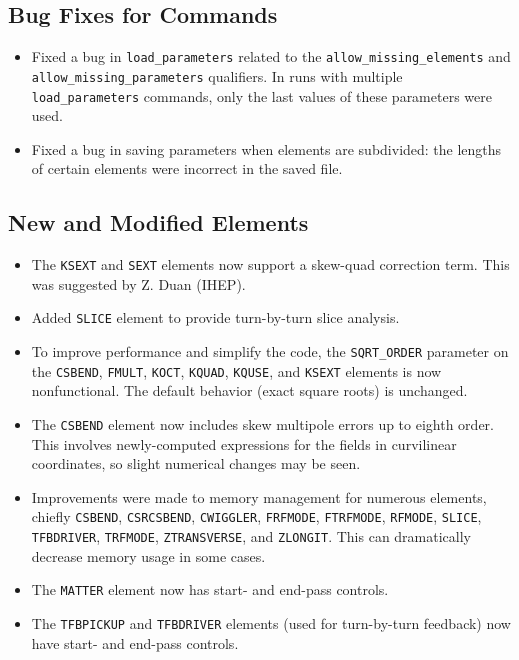 \documentclass[11pt]{article}
\begin{document}
\subsection{Bug Fixes for Commands}
\begin{itemize}
\item Fixed a bug in \verb|load_parameters| related to the \verb|allow_missing_elements| and \verb|allow_missing_parameters|
  qualifiers. In runs with multiple \verb|load_parameters| commands, only the last values of these parameters were used.
\item Fixed a bug in saving parameters when elements are subdivided: the lengths of certain elements were incorrect in
  the saved file.
\end{itemize}

\subsection{New and Modified Elements}
\begin{itemize}
\item The \verb|KSEXT| and \verb|SEXT| elements now support a skew-quad correction term. This was suggested by Z. Duan (IHEP).
\item Added \verb|SLICE| element to provide turn-by-turn slice analysis.
\item To improve performance and simplify the code, the \verb|SQRT_ORDER| parameter on the \verb|CSBEND|, 
  \verb|FMULT|, \verb|KOCT|, \verb|KQUAD|, \verb|KQUSE|, and \verb|KSEXT| elements is now nonfunctional.
  The default behavior (exact square roots) is unchanged.
\item The \verb|CSBEND| element now includes skew multipole errors up to eighth order. This involves newly-computed expressions for the
  fields in curvilinear coordinates, so slight numerical changes may be seen.
\item Improvements were made to memory management for numerous elements, chiefly \verb|CSBEND|, \verb|CSRCSBEND|,
  \verb|CWIGGLER|, \verb|FRFMODE|, \verb|FTRFMODE|, \verb|RFMODE|, \verb|SLICE|, \verb|TFBDRIVER|, \verb|TRFMODE|,
  \verb|ZTRANSVERSE|, and \verb|ZLONGIT|. This can dramatically decrease memory usage in some cases.
\item The \verb|MATTER| element now has start- and end-pass controls.
\item The \verb|TFBPICKUP| and \verb|TFBDRIVER| elements (used for turn-by-turn feedback) now have start- and end-pass controls.
\end{itemize}
\end{document}
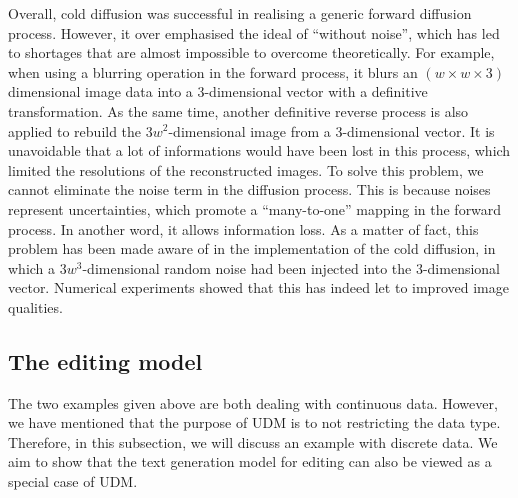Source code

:Overall, cold diffusion was successful in realising a generic forward diffusion process. However, it over emphasised the ideal of ``without noise'', which has led to shortages that are almost impossible to overcome theoretically. For example, when using a blurring operation in the forward process, it blurs an $(w\times w\times 3)$ dimensional image data into a 3-dimensional vector with a definitive transformation. As the same time, another definitive  reverse process is  also applied to rebuild the $3w^2$-dimensional image from a 3-dimensional vector. It is unavoidable that a lot of informations would have been lost in this process, which limited the resolutions of the reconstructed images. To solve this problem, we cannot eliminate the noise term in the diffusion process. This is because noises represent uncertainties, which promote a ``many-to-one'' mapping in the forward process. In another word, it allows information loss. As a matter of fact, this problem has been made aware of in the implementation of the cold diffusion, in which a $3w^3$-dimensional random noise had been injected into the 3-dimensional vector. Numerical experiments showed that this has indeed let to improved image qualities.

\subsection{The editing model}
The two examples given above are both dealing with continuous data. However, we have mentioned that the purpose of UDM is to not restricting the data type. Therefore, in this subsection, we will discuss an example with discrete data. We aim to show that the text generation model for editing can also be viewed as a special case of UDM.

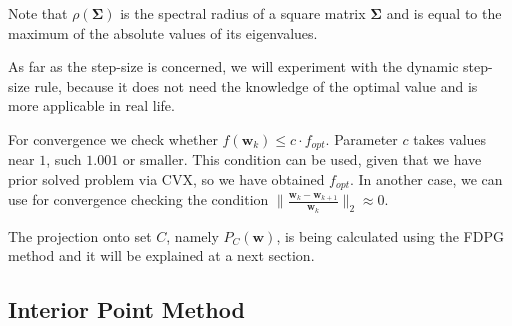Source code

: \documentclass{beamer}
\begin{document}
\begin{frame}

\justifying
Note that $\rho\left(\mathbf{\Sigma}\right)$ is the spectral radius of a square matrix $\mathbf{\Sigma}$ and is equal to the maximum of the absolute values of its eigenvalues.

\vspace{0.6cm}
\justifying
As far as the step-size is concerned, we will experiment with the dynamic step-size rule, because it does not need the knowledge of the optimal value and is more applicable in real life.

\vspace{0.6cm}
\justifying
For convergence we check whether $f\left(\mathbf{w}_{k}\right) \leq c \cdot f_{opt}$. Parameter $c$ takes values near $1$, such $1.001$ or smaller. This condition can be used, given that we have prior solved problem via CVX, so we have obtained $f_{opt}$. In another case, we can use for convergence checking the condition $\|\frac{\mathbf{w}_{k} - \mathbf{w}_{k+1}}{\mathbf{w}_{k}}\|_{2} \approx 0$.

\vspace{0.6cm}
\justifying
The projection onto set $C$, namely $P_{C}\left(\mathbf{w}\right)$, is being calculated using the FDPG method and it will be explained at a next section.

\end{frame}





\subsection{Interior Point Method}
\end{document}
▬▬▬
## [Exercise instructions]
Would you transcribe all of the entries above exactly, minus the images?

## [Reply]
 \documentclass[11pt]{article}
\begin{document}
\subsection{Bug Fixes for Commands}
\begin{itemize}
\item Fixed a bug in \verb|load_parameters| related to the \verb|allow_missing_elements| and \verb|allow_missing_parameters|
  qualifiers. In runs with multiple \verb|load_parameters| commands, only the last values of these parameters were used.
\item Fixed a bug in saving parameters when elements are subdivided: the lengths of certain elements were incorrect in
  the saved file.
\end{itemize}

\subsection{New and Modified Elements}
\begin{itemize}
\item The \verb|KSEXT| and \verb|SEXT| elements now support a skew-quad correction term. This was suggested by Z. Duan (IHEP).
\item Added \verb|SLICE| element to provide turn-by-turn slice analysis.
\item To improve performance and simplify the code, the \verb|SQRT_ORDER| parameter on the \verb|CSBEND|, 
  \verb|FMULT|, \verb|KOCT|, \verb|KQUAD|, \verb|KQUSE|, and \verb|KSEXT| elements is now nonfunctional.
  The default behavior (exact square roots) is unchanged.
\item The \verb|CSBEND| element now includes skew multipole errors up to eighth order. This involves newly-computed expressions for the
  fields in curvilinear coordinates, so slight numerical changes may be seen.
\item Improvements were made to memory management for numerous elements, chiefly \verb|CSBEND|, \verb|CSRCSBEND|,
  \verb|CWIGGLER|, \verb|FRFMODE|, \verb|FTRFMODE|, \verb|RFMODE|, \verb|SLICE|, \verb|TFBDRIVER|, \verb|TRFMODE|,
  \verb|ZTRANSVERSE|, and \verb|ZLONGIT|. This can dramatically decrease memory usage in some cases.
\item The \verb|MATTER| element now has start- and end-pass controls.
\item The \verb|TFBPICKUP| and \verb|TFBDRIVER| elements (used for turn-by-turn feedback) now have start- and end-pass controls.
\end{itemize}
\end{document}
Source code

:Overall, cold diffusion was successful in realising a generic forward diffusion process. However, it over emphasised the ideal of ``without noise'', which has led to shortages that are almost impossible to overcome theoretically. For example, when using a blurring operation in the forward process, it blurs an $(w\times w\times 3)$ dimensional image data into a 3-dimensional vector with a definitive transformation. As the same time, another definitive  reverse process is  also applied to rebuild the $3w^2$-dimensional image from a 3-dimensional vector. It is unavoidable that a lot of informations would have been lost in this process, which limited the resolutions of the reconstructed images. To solve this problem, we cannot eliminate the noise term in the diffusion process. This is because noises represent uncertainties, which promote a ``many-to-one'' mapping in the forward process. In another word, it allows information loss. As a matter of fact, this problem has been made aware of in the implementation of the cold diffusion, in which a $3w^3$-dimensional random noise had been injected into the 3-dimensional vector. Numerical experiments showed that this has indeed let to improved image qualities.

\subsection{The editing model}
The two examples given above are both dealing with continuous data. However, we have mentioned that the purpose of UDM is to not restricting the data type. Therefore, in this subsection, we will discuss an example with discrete data. We aim to show that the text generation model for editing can also be viewed as a special case of UDM.

Source code

: \documentclass{beamer}
\begin{document}
\begin{frame}

\justifying
Note that $\rho\left(\mathbf{\Sigma}\right)$ is the spectral radius of a square matrix $\mathbf{\Sigma}$ and is equal to the maximum of the absolute values of its eigenvalues.

\vspace{0.6cm}
\justifying
As far as the step-size is concerned, we will experiment with the dynamic step-size rule, because it does not need the knowledge of the optimal value and is more applicable in real life.

\vspace{0.6cm}
\justifying
For convergence we check whether $f\left(\mathbf{w}_{k}\right) \leq c \cdot f_{opt}$. Parameter $c$ takes values near $1$, such $1.001$ or smaller. This condition can be used, given that we have prior solved problem via CVX, so we have obtained $f_{opt}$. In another case, we can use for convergence checking the condition $\|\frac{\mathbf{w}_{k} - \mathbf{w}_{k+1}}{\mathbf{w}_{k}}\|_{2} \approx 0$.

\vspace{0.6cm}
\justifying
The projection onto set $C$, namely $P_{C}\left(\mathbf{w}\right)$, is being calculated using the FDPG method and it will be explained at a next section.

\end{frame}





\subsection{Interior Point Method}
\end{document}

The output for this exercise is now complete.